#### Goal of the exercise
Find every line below with the string "virtual" and pick it out.

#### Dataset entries
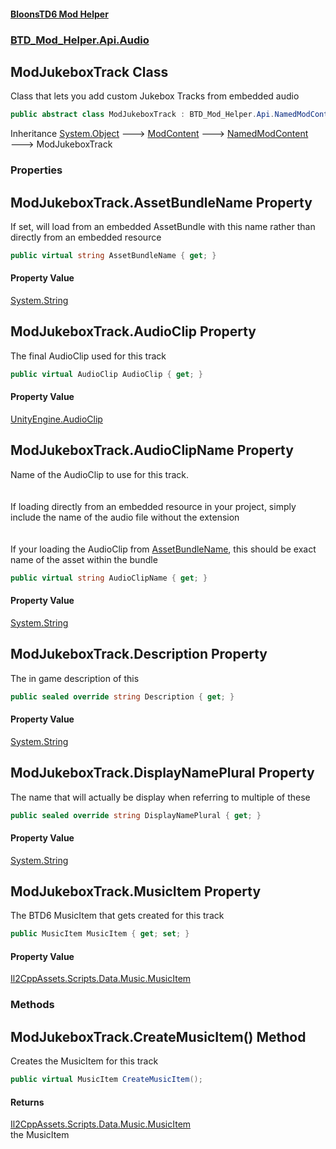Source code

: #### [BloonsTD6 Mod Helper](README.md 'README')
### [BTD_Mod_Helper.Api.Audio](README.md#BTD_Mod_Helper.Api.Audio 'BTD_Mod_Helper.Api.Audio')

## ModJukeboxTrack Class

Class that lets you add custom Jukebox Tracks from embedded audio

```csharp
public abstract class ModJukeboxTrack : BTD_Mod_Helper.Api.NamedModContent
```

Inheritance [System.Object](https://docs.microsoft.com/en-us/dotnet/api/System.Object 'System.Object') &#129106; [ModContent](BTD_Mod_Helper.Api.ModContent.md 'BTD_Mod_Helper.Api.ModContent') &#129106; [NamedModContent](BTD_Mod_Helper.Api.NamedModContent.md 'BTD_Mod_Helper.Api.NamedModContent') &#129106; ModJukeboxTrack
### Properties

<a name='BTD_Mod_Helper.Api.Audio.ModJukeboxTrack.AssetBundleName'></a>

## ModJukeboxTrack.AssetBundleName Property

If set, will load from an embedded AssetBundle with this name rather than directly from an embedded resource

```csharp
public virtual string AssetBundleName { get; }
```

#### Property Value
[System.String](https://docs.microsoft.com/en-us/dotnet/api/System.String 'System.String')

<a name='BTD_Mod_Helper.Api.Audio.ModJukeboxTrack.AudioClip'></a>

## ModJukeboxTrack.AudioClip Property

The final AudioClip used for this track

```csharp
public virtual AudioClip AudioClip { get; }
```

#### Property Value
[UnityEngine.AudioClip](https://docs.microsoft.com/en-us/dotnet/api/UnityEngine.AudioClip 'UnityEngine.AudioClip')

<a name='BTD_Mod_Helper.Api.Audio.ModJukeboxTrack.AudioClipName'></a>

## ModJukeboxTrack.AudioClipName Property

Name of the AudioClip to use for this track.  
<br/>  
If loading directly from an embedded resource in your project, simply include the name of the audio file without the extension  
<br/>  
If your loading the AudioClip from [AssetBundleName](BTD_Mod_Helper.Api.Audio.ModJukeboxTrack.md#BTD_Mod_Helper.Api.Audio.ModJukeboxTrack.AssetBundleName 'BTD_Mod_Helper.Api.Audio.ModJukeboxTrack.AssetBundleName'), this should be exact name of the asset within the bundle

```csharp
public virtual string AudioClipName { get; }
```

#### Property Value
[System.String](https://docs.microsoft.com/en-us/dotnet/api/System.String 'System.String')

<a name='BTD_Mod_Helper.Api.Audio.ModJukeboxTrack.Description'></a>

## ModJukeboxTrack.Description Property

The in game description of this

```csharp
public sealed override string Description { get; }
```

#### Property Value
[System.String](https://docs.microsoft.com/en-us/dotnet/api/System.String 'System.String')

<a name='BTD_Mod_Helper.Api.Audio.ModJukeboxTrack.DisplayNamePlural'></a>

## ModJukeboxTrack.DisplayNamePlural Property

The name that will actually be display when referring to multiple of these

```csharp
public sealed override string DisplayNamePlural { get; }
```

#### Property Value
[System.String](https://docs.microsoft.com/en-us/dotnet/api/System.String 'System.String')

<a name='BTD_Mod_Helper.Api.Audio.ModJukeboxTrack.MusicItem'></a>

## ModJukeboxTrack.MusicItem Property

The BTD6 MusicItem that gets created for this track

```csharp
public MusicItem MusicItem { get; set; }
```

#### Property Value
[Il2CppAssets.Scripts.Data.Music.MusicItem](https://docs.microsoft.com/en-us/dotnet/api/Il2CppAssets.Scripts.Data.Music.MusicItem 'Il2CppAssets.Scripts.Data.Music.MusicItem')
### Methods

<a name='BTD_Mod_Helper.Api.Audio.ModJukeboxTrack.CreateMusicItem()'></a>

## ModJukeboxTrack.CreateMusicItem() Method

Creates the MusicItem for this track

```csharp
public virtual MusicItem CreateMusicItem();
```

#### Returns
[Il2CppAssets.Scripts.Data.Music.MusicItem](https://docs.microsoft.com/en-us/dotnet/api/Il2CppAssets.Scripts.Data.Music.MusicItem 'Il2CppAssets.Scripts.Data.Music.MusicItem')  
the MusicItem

---

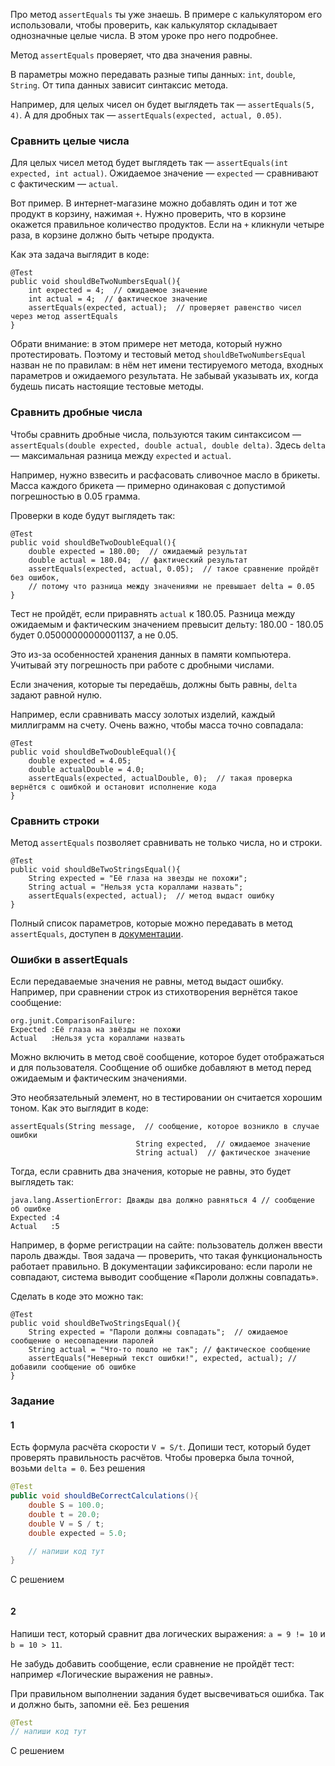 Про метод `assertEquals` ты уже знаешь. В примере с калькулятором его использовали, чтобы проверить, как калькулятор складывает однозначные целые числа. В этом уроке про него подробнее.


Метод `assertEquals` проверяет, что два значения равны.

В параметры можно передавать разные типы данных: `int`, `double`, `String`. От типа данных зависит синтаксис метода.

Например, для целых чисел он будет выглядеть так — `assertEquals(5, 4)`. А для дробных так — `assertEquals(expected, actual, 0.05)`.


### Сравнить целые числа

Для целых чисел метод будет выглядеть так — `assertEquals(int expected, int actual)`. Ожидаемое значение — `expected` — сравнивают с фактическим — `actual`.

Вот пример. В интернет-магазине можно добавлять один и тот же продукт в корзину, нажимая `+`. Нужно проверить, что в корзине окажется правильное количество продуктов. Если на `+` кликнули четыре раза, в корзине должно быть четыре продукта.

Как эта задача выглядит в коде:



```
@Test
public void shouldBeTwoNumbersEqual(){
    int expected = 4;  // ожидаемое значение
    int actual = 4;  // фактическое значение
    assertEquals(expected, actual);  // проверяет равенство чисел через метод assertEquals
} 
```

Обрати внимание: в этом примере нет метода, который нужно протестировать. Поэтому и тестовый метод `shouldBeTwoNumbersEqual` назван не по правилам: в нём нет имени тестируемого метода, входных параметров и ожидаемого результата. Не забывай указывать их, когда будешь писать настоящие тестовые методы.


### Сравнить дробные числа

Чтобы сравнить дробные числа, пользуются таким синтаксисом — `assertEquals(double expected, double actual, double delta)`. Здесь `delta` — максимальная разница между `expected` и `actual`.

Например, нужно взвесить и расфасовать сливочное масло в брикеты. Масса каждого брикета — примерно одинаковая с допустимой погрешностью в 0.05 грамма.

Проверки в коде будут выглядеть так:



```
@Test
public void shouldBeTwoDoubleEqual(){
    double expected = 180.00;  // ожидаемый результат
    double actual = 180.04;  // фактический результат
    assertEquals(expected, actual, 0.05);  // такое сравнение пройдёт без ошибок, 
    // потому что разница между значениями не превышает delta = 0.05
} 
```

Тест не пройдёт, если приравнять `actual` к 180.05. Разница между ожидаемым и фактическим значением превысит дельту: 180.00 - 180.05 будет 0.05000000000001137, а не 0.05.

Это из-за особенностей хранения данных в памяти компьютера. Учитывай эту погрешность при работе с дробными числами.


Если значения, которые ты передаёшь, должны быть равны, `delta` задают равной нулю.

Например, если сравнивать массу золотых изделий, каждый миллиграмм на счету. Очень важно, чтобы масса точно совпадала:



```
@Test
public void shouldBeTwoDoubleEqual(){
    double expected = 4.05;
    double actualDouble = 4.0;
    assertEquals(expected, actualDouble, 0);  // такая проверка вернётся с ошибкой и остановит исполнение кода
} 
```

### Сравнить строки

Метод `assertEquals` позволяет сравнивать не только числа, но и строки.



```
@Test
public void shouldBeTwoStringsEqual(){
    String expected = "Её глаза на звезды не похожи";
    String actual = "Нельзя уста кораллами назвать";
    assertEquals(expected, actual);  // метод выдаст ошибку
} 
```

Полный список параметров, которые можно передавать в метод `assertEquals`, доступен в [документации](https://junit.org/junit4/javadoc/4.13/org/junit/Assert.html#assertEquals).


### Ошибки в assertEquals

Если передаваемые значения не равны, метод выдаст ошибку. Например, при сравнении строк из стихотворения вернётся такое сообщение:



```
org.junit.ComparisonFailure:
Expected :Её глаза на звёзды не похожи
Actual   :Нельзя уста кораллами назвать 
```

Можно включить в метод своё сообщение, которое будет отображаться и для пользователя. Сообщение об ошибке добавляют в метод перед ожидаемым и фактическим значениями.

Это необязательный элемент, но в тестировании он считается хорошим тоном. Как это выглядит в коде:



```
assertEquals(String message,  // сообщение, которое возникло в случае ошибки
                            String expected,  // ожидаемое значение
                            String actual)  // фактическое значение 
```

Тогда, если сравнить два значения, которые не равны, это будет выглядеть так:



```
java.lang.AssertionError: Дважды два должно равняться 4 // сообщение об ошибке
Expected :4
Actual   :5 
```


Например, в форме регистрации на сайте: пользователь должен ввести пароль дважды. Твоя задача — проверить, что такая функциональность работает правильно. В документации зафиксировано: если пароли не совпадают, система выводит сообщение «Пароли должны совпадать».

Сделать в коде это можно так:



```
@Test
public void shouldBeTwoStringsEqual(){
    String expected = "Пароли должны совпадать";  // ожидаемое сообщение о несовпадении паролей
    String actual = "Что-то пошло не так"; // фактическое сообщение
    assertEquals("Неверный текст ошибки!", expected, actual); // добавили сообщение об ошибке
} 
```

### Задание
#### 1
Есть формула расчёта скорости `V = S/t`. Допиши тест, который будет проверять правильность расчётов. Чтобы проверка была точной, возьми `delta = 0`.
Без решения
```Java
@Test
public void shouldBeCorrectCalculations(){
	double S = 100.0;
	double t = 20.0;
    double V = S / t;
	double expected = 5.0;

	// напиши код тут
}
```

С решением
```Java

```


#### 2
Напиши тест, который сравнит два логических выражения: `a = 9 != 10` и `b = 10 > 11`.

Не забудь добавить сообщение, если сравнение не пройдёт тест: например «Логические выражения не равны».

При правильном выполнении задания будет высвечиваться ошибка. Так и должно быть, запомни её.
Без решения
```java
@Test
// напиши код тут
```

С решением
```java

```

#### Result
public virtual string AssetBundleName { get; }
public virtual AudioClip AudioClip { get; }
public virtual string AudioClipName { get; }
public virtual MusicItem CreateMusicItem();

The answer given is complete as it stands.